Frequently asked questions
What is the single best evidence of a loan repayment?
A bank or e-wallet transfer with a clear reference tying it to the loan, saved as a slip, is hard to beat because a neutral institution recorded it. For cash, a signed, dated receipt naming the loan is the equivalent.
Who should keep repayment evidence, the borrower or the lender?
Both, independently. The borrower's set proves payments made; the lender's set proves the balance outstanding. A shared log on top of individual records means discrepancies get caught while they are still small and fixable.
The lender never gives receipts for cash payments. What should I do?
Switch to transfers if at all possible, since they self-document. If cash is unavoidable, bring a prepared receipt for the lender to sign at each handover, and follow each payment with a chat message stating the amount and date, which their reply or silence still timestamps.
How do I prove which loan a payment belongs to when there are several?
Use the reference field on every transfer, naming the loan and installment. Where payments were made without references, a signed reconciliation, in which both parties allocate past payments across the loans, fixes the record going forward.
Is a chat message saying received, thanks enough proof of payment?
It helps, especially combined with a matching transfer slip, but it is thin on its own since it names no amount or loan.
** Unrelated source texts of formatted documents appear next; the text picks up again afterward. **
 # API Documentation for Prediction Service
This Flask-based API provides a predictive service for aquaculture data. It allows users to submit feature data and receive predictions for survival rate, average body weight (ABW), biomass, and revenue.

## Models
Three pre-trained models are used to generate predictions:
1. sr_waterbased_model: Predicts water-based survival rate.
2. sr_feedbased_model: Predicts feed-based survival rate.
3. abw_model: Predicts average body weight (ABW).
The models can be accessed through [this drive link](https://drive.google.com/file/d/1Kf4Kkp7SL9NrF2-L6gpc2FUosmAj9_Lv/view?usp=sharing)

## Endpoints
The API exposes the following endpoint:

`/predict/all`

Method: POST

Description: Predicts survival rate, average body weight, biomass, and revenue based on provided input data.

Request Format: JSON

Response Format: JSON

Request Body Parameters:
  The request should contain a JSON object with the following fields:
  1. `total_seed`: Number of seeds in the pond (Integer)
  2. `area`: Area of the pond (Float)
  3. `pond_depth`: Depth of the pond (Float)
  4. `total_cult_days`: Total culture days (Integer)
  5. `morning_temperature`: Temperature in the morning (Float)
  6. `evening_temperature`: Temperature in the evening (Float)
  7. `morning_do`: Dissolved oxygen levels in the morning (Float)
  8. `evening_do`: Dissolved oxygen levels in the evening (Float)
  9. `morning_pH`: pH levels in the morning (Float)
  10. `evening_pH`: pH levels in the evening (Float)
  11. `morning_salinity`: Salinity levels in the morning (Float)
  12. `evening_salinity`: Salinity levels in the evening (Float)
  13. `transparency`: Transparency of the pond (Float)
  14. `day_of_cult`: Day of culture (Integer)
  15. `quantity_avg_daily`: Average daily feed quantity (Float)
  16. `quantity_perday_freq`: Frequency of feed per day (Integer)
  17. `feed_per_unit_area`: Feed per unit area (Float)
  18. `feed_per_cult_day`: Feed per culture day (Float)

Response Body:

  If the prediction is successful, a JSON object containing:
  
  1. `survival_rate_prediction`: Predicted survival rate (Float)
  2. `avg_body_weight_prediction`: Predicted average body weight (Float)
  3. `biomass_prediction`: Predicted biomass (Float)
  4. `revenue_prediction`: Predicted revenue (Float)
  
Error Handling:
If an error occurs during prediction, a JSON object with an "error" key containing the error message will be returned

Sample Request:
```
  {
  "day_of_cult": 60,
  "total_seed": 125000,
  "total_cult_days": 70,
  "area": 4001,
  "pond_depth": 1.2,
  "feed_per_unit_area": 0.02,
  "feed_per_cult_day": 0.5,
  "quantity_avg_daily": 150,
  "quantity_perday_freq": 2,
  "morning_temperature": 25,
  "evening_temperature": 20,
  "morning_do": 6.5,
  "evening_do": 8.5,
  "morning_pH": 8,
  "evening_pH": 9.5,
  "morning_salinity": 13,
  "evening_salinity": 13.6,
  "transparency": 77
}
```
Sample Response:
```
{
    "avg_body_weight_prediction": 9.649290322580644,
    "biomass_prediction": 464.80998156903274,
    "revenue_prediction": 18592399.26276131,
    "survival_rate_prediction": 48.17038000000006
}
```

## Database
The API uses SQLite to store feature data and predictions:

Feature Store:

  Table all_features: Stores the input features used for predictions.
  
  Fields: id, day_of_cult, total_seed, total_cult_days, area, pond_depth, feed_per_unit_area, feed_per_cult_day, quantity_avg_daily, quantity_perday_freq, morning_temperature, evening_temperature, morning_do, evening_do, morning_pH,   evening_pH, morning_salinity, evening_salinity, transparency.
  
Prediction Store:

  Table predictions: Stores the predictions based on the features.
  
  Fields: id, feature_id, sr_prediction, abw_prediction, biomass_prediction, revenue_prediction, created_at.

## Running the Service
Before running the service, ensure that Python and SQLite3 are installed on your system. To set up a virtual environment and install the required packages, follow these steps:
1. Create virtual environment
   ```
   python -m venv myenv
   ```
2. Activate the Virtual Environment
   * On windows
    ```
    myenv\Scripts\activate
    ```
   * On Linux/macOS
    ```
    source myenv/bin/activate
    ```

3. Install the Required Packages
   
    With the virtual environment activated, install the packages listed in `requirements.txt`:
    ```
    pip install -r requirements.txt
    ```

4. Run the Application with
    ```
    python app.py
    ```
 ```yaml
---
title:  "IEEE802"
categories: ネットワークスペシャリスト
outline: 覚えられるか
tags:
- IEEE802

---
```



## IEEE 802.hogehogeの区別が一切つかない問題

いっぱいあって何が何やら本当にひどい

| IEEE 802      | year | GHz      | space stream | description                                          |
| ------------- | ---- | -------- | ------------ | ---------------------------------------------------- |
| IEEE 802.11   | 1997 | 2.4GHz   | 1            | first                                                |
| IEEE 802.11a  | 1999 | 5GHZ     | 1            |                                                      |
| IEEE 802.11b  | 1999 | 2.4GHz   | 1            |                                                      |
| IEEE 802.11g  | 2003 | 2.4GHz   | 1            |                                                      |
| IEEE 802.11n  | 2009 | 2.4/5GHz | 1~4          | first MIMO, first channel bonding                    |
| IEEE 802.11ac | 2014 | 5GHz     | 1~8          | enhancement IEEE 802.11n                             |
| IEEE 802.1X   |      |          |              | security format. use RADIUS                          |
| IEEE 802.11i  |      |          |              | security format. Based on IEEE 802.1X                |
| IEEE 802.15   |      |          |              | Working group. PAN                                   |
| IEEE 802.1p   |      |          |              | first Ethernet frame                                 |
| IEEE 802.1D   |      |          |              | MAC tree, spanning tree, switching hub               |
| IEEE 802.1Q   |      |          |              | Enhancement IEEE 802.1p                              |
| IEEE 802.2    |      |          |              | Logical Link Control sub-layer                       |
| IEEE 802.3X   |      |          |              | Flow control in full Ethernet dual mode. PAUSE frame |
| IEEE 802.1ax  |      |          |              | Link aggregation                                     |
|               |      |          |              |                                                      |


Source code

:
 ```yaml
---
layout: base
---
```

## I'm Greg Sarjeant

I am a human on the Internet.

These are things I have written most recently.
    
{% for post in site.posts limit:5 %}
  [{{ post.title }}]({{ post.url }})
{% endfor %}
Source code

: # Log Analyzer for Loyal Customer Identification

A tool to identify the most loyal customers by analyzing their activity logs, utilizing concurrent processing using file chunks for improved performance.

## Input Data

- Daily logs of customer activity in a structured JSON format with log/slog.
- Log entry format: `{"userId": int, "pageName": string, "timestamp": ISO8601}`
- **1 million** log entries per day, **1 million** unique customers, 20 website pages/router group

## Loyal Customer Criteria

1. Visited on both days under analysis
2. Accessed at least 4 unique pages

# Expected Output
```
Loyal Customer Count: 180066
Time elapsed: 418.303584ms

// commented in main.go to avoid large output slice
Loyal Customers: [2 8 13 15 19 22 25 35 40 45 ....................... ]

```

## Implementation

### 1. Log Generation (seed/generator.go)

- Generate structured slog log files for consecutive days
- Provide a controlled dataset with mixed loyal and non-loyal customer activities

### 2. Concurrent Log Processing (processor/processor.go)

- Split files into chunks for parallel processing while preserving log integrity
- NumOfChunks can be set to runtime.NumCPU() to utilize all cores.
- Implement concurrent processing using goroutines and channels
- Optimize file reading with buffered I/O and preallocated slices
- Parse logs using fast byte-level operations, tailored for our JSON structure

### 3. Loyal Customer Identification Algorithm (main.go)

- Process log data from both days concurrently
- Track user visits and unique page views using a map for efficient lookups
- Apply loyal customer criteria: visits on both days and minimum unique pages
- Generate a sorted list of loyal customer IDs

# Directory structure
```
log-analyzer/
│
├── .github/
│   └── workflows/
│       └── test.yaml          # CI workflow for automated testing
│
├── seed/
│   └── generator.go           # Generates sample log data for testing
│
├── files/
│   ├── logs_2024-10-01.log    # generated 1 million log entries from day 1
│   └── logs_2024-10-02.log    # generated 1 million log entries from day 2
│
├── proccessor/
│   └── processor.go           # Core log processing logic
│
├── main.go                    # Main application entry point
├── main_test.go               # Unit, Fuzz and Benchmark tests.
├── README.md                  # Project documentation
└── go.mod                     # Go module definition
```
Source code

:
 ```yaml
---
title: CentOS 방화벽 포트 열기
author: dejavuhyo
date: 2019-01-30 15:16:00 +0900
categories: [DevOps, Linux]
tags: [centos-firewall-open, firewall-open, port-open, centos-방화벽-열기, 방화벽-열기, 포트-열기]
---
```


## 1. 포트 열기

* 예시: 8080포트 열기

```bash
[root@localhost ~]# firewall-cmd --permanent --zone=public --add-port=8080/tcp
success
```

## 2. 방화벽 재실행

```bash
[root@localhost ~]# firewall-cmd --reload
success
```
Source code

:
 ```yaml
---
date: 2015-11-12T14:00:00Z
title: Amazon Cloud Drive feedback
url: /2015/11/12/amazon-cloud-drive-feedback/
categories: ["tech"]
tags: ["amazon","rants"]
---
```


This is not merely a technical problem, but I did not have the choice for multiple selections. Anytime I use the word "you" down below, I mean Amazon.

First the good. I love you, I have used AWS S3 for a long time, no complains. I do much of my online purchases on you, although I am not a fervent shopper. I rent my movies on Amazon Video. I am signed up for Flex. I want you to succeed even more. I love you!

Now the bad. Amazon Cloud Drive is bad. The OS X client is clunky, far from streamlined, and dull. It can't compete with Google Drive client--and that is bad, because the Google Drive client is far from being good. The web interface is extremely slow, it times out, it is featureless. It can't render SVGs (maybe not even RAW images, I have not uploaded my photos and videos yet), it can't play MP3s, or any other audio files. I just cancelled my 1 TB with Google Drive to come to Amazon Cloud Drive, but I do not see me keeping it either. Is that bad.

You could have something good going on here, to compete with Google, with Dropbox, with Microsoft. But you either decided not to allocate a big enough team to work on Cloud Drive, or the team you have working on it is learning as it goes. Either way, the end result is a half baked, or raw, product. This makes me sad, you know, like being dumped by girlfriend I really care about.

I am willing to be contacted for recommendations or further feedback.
Ask for confirmations that repeat the amount and purpose, or better, rely on referenced transfers and signed receipts.
What should the final confirmation actually say?
That the named loan between the named parties has been repaid in full as of a stated date, and that the lender confirms nothing further is owed. Both parties sign, each keeps a copy, and the borrower stores it permanently.
This guide is general information, not legal advice. Legal requirements vary by jurisdiction, transaction type, and individual circumstances.